Now, outside of fall, plain ACTH testing might miss early-stage PPID. In that case, your vet might use something called the TRH stimulation test in non-fall months (mid-November through mid-July). This test is like a dynamic diagnostic adventure. The vet takes a blood sample for ACTH, gives your horse synthetic TRH, and then checks ACTH levels again after 10 minutes. This helps spot PPID even when regular ACTH levels look normal.

Effective Treatments for Equine Cushing's Disease

While Cushing's disease is a chronic condition without a cure, several treatment options are available to manage its symptoms and improve the horse's quality of life:

  • Dietary Management: Feeding a low-starch, low-sugar diet can help control insulin levels and manage the condition's metabolic aspects.
  • Medications: Veterinary-prescribed medications, such as pergolide (Prascend), are often used to suppress excessive hormone production. Administering these medications as prescribed is crucial.
  • Regular Exercise: Maintaining an appropriate exercise regimen can help manage weight and improve overall health.
  • Supportive Care: includes regular deworming, dental work, and proper farrier care.
  • Hoof Care: Due to the increased risk of laminitis, diligent hoof care and management are essential.

Prascend Treatment and Rebates

Prescend is a widely used medication for managing Cushing's disease in horses. It contains pergolide mesylate, which helps regulate hormone production. As part of Cushing's awareness efforts, Boehringer Ingelheim, the manufacturer of Prascend,  offers rebates to horse owners. These rebates can help alleviate the financial burden of ongoing treatment.

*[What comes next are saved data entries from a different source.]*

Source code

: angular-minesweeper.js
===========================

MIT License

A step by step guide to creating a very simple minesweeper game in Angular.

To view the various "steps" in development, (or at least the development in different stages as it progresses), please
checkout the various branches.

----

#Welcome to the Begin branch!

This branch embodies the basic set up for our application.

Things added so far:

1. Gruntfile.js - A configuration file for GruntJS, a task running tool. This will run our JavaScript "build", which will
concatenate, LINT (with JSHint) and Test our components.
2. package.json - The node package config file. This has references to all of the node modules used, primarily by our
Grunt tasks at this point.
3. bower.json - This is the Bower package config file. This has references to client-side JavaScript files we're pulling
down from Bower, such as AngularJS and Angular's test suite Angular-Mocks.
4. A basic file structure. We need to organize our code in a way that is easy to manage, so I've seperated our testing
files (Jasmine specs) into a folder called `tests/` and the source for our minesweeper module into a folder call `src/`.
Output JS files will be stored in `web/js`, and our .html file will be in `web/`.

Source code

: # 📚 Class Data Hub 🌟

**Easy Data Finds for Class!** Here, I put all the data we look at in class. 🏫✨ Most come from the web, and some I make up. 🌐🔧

Be sure to check out their rebate program.

In conclusion,

Cushing's disease is a manageable condition that requires diligent care and attention, especially during the fall season. By recognizing the symptoms, seeking proper veterinary care, and considering treatment options like Prascend, horse owners can help their equine companions enjoy a comfortable and fulfilling life despite this challenging condition.